Readers not familiar with the series may want to keep in mind that the world is relentlessly heteronormative; all the pairings involve the ‘fated mate’ trope; plus, there’s quite a bit of cursing and graphic sex, violence and gore.
In this particular installment, the heroine has OCD; I am not overly familiar with this disorder, so I cannot say whether how this is written here is sensitive, informed, accurate, or triggering. (There are spoilers on this in the review.)
Proceed at your own risk.
Dark Desires After Dusk, by Kresley Cole
This is the sixth story in the IAD series, and some of the events in this book overlap what happens in the next title, Kiss of a Demon King. Not coincidentally, these are the stories of The Woede, the two demon brothers introduced in Wicked Deeds on a Winter’s Night.

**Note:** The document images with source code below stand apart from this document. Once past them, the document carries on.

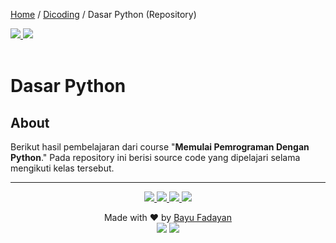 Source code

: [Home](https://bayufadayan.github.io/coursework-archive/) / [Dicoding](https://bayufadayan.github.io/coursework-archive/dicoding) / Dasar Python (Repository)

<a href="https://www.dicoding.com/certificates/RVZKG6WEOXD5">
    <img src="https://img.shields.io/badge/🏅%20Sertifikat-blue?style=flat-square"/> 
</a>
<a href="https://bayufadayan.notion.site/Memulai-Pemrograman-dengan-Python-2578c965d578805d96ebdfbe03d66905?source=copy_link">
<img src="https://img.shields.io/badge/Notes-000000?style=flat-square&logo=notion&logoColor=white"/><br/><br/>
</a>

# Dasar Python

## About

Berikut hasil pembelajaran dari course "**Memulai Pemrograman Dengan Python**." Pada repository ini berisi source code yang dipelajari selama mengikuti kelas tersebut.

---

<p align="center">
</p>
<p align="center">
    <a href="https://github.com/bayufadayan">
        <img src="https://img.shields.io/badge/GitHub-181717?style=for-the-badge&logo=github&logoColor=white"/>
    </a>
    <a href="https://www.linkedin.com/in/muhamad-bayu-fadayan/">
        <img src="https://img.shields.io/badge/LinkedIn-0A66C2?style=for-the-badge&logo=linkedin&logoColor=white"/>
    </a>
    <a href="https://bayufadayan.my.id/">
        <img src="https://img.shields.io/badge/Portfolio-000000?style=for-the-badge&logo=vercel&logoColor=white"/>
    </a>
    <a href="https://drive.google.com/file/d/1fPClIxWKbeaKyArwL9cSIDmOFeT-tBt2/view?usp=drive_link">
        <img src="https://img.shields.io/badge/CURICULUM VITAE-4285F4?style=for-the-badge&logo=googledrive&logoColor=white"/>
    </a>
</p>

<p align="center">
  Made with ❤️ by <a href="https://github.com/bayufadayan">Bayu Fadayan</a><br/>
  <img src="https://img.shields.io/badge/Year-2025-blue?style=flat-square"/> 
  <img src="https://img.shields.io/badge/Role-Frontend%20Engineer-green?style=flat-square"/><br/><br/>
</p>
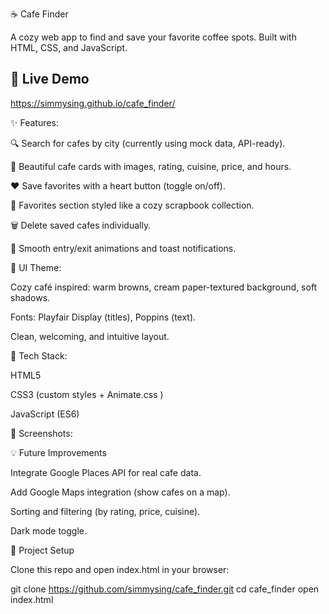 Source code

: ☕ Cafe Finder

A cozy web app to find and save your favorite coffee spots.
Built with HTML, CSS, and JavaScript.

## 🚀 Live Demo
https://simmysing.github.io/cafe_finder/


✨ Features:

🔍 Search for cafes by city (currently using mock data, API-ready).

📸 Beautiful cafe cards with images, rating, cuisine, price, and hours.

❤️ Save favorites with a heart button (toggle on/off).

📒 Favorites section styled like a cozy scrapbook collection.

🗑️ Delete saved cafes individually.

🎉 Smooth entry/exit animations and toast notifications.

🎨 UI Theme:

Cozy café inspired: warm browns, cream paper-textured background, soft shadows.

Fonts: Playfair Display (titles), Poppins (text).

Clean, welcoming, and intuitive layout.

🚀 Tech Stack:

HTML5

CSS3 (custom styles + Animate.css
)

JavaScript (ES6)

📸 Screenshots:



💡 Future Improvements

Integrate Google Places API for real cafe data.

Add Google Maps integration (show cafes on a map).

Sorting and filtering (by rating, price, cuisine).

Dark mode toggle.

📂 Project Setup

Clone this repo and open index.html in your browser:

git clone https://github.com/simmysing/cafe_finder.git
cd cafe_finder
open index.html
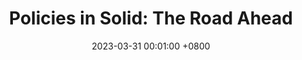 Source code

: ---
title: "Policies in Solid: The Road Ahead"
slides: ""
date: 2023-03-31 00:01:00 +0800
event: "Solid Symposium 2023"
event_url: "https://solid.ti.rw.fau.de/public/2023/solid-symposium/"
location: 'Nuremberg, Bavaria, Germany'

keywords: Policies, Solid, Metadata

cover: https://spec.knows.idlab.ugent.be/force/latest/img/test-suite-cropped.jpg
authors: # * for equal contribution # for corresponding author
  - Beatriz Esteves
# links:
  #Slides: https://docs.google.com/presentation/d/1_bGV6QkydgzWYaKnBtLtgS-d0Xe_k5ItwnarVCvjXi4/edit?usp=sharing
--- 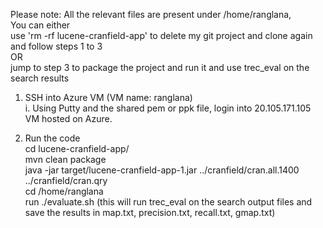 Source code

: Please note: All the relevant files are present under /home/ranglana, <br/>
You can either <br/>
use 'rm -rf lucene-cranfield-app' to delete my git project and clone again and follow steps 1 to 3 <br/>
OR <br/>
jump to step 3 to package the project and run it and use trec_eval on the search results <br/>

1.  SSH into Azure VM (VM name: ranglana)  <br/>
    i. Using Putty and the shared pem or ppk file, login into 20.105.171.105 VM hosted on Azure.
	
2.  Run the code <br/>
	cd lucene-cranfield-app/ <br/>
	mvn clean package <br/>
	java -jar target/lucene-cranfield-app-1.jar ../cranfield/cran.all.1400 ../cranfield/cran.qry <br/>
	cd /home/ranglana <br/>
	run ./evaluate.sh (this will run trec_eval on the search output files and save the results in map.txt, precision.txt, recall.txt, gmap.txt) <br/> 
	

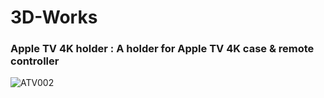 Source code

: # 3D-Works
### Apple TV 4K holder : A holder for Apple TV 4K case & remote controller
![ATV002](https://github.com/MickeyChuang/3D-Works/assets/5964977/863cba7a-e470-4de7-8cd7-e3ffcc81fd82)
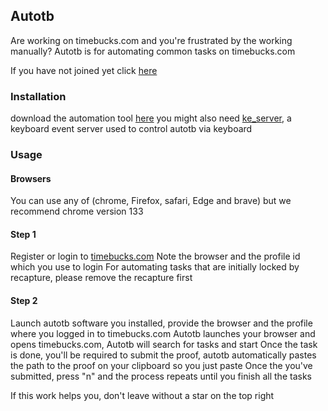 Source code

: ## Autotb 
Are working on timebucks.com and you're frustrated by the working manually? 
Autotb is for automating common tasks on timebucks.com 

If you have not joined yet click [here](https://timebucks.com/?refID=223919945)

### Installation 
download the automation tool [here](https://github.com/Austin-rgb/autotb/releases/download/windows-25.4.3/tl_worker.exe)
you might also need [ke_server](https://github.com/Austin-rgb/autotb/releases/download/windows-25.4.3/ke_server.exe), a keyboard event server used to control autotb via keyboard 

### Usage
#### Browsers
You can use any of (chrome, Firefox, safari, Edge and brave) but we recommend chrome version 133

#### Step 1
Register or login to [timebucks.com](https://timebucks.com/?refID=223919945)
Note the browser and the profile id which you use to login
For automating tasks that are initially locked by recapture, please remove the recapture first 

#### Step 2
Launch autotb software you installed, provide the browser and the profile where you logged in to timebucks.com 
Autotb launches your browser and opens timebucks.com, 
Autotb will search for tasks and start 
Once the task is done, you'll be required to submit the proof, autotb automatically pastes the path to the proof on your clipboard so you just paste
Once the you've submitted, press "n" and the process repeats until you finish all the tasks 

If this work helps you, don't leave without a star on the top right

The heroine, who I find utterly delightful, is entirely new to the series. And, it turns out, to the Lore as well; one Holly Ashwin, PhD candidate and math professor at Tulane U, and, for her sins, this Accession’s most popular girl.
Here, have a blurb (I hate this blurb–what’s new, right?):
A seductive beauty he can never have, yet can’t resist…
Cadeon Woede will stop at nothing to atone for the one wrong that will haunt him forever. But once he secures the key to his redemption, the halfling Holly Ashwin, Cade finds that the woman he thought he could use for his own ends and then forget haunts him as much as his past.
A tormented warrior she should fear, but can’t deny…
Raised as a human, Holly never knew that some frightening legends are real until she encounters a brutal demon who inexplicably guards her like a treasure. Thrust into a sensual new world of myth and power, with him as her protector, she begins to crave the demon’s wicked touch.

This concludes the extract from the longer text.